Affordable electric micro-mobility solutions can make a huge difference. That is what Linccell Technology Kenya wants to do in Kenya. It wants to be the “inclusive” eMobility company building robust electric wheelchairs, bicycles, and scooters that are suitable for local conditions and built to handle the local roads, which are not always as good as the main roads.

We just love to see more electric mobility solutions that are focused on addressing some real life problems and are capable of transforming people’s lives where it matters most. This will obviously mean more affordable mobility solutions tailored to meet people’s needs that consider the “right sizing” approach making sure the solutions are the best fit for their intended purpose.

In many communities, most people’s daily commutes often average just under 10 kilometers. In certain areas, people’s needs could be met with some form of transportation that is capable of a little over 20 kilometers (km) of range. In many large informal or high density low income neighborhoods in a lot of African countries, commuters and traders often face challenges getting about connecting to the main public transport routes that serve their areas. 

These main roads that are served by the public transport service operators such as the minibus taxis — or matatus, as they are called in Kenya — are often a bit far from where the people actually stay, or the people simply can’t afford the fare and have to walk several kilometers to get to where they need to go.  A lot of startups are also scaling up their services in these areas, enabling farmers and traders to send their goods to the market in an efficient way, such as Twiga Foods.

In such an environment, affordable electric micro-mobility solutions can make a huge difference.
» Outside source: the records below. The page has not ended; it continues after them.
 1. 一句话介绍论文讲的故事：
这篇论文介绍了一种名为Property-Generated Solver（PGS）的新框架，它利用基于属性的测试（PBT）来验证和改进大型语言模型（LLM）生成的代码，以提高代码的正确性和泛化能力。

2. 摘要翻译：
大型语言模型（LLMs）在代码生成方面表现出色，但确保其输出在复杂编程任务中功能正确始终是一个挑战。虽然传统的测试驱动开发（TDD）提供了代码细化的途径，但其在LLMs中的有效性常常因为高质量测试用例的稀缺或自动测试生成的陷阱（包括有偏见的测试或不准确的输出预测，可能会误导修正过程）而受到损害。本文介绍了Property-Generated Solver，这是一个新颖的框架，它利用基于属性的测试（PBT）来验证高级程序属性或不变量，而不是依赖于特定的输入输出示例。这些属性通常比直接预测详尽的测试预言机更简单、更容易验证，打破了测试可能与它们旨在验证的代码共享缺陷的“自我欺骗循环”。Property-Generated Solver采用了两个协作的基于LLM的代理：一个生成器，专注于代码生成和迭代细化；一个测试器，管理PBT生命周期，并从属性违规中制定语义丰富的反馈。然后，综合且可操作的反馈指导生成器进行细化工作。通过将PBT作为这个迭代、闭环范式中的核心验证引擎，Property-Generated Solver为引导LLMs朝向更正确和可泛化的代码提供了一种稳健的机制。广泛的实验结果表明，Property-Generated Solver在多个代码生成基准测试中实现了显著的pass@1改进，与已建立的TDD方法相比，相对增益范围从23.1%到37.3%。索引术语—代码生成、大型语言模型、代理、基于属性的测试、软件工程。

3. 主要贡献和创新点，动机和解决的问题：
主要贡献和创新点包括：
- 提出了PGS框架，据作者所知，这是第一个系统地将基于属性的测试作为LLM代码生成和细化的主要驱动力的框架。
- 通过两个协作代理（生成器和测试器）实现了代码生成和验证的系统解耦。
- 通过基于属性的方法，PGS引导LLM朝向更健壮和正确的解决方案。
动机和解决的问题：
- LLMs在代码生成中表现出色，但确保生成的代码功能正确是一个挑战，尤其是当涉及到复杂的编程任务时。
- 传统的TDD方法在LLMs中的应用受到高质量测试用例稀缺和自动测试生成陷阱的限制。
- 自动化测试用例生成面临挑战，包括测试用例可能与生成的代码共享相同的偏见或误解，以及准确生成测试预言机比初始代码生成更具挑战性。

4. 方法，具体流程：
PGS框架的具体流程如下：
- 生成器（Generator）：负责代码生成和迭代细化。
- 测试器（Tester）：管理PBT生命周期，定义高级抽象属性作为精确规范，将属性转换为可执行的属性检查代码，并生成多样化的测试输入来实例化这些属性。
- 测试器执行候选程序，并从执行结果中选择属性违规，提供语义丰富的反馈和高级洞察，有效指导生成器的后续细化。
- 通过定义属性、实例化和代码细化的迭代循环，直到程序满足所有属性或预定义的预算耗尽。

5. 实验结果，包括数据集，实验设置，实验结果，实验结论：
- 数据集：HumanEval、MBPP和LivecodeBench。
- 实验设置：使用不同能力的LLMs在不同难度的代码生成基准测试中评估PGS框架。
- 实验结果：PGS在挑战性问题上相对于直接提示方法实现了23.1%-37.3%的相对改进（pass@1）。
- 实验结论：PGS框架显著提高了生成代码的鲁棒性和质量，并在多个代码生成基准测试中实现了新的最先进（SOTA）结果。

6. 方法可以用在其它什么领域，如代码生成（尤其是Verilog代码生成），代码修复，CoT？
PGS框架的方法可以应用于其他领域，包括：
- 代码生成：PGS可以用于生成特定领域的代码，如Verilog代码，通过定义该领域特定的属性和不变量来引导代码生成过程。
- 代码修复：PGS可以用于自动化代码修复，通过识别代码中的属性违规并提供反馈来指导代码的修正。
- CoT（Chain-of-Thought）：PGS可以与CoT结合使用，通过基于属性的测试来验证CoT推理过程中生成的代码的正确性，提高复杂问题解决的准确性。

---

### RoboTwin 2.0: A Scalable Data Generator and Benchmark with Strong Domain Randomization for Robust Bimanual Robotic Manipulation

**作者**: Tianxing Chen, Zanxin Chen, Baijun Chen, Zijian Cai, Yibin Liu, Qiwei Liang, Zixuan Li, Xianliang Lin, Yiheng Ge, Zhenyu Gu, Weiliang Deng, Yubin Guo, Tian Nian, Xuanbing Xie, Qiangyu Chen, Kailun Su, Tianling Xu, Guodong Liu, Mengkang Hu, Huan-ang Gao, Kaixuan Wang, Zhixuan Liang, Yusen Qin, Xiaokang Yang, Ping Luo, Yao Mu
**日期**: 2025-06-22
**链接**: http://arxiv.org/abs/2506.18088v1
That is what Linccell Technology Kenya wants to do in Kenya. It wants to be the “inclusive” eMobility company building robust electric wheelchairs, bicycles, and scooters that are suitable for local conditions and built to handle the local roads, which are not always as good as the main roads.

Linccell wants to do all this and still ensure it will be able to offer its products at an affordable price. To achieve this, the company’s mobility products are built from recycled and upcycled materials. Up to 90% of the materials used are sourced locally, with only the electric motors imported from China.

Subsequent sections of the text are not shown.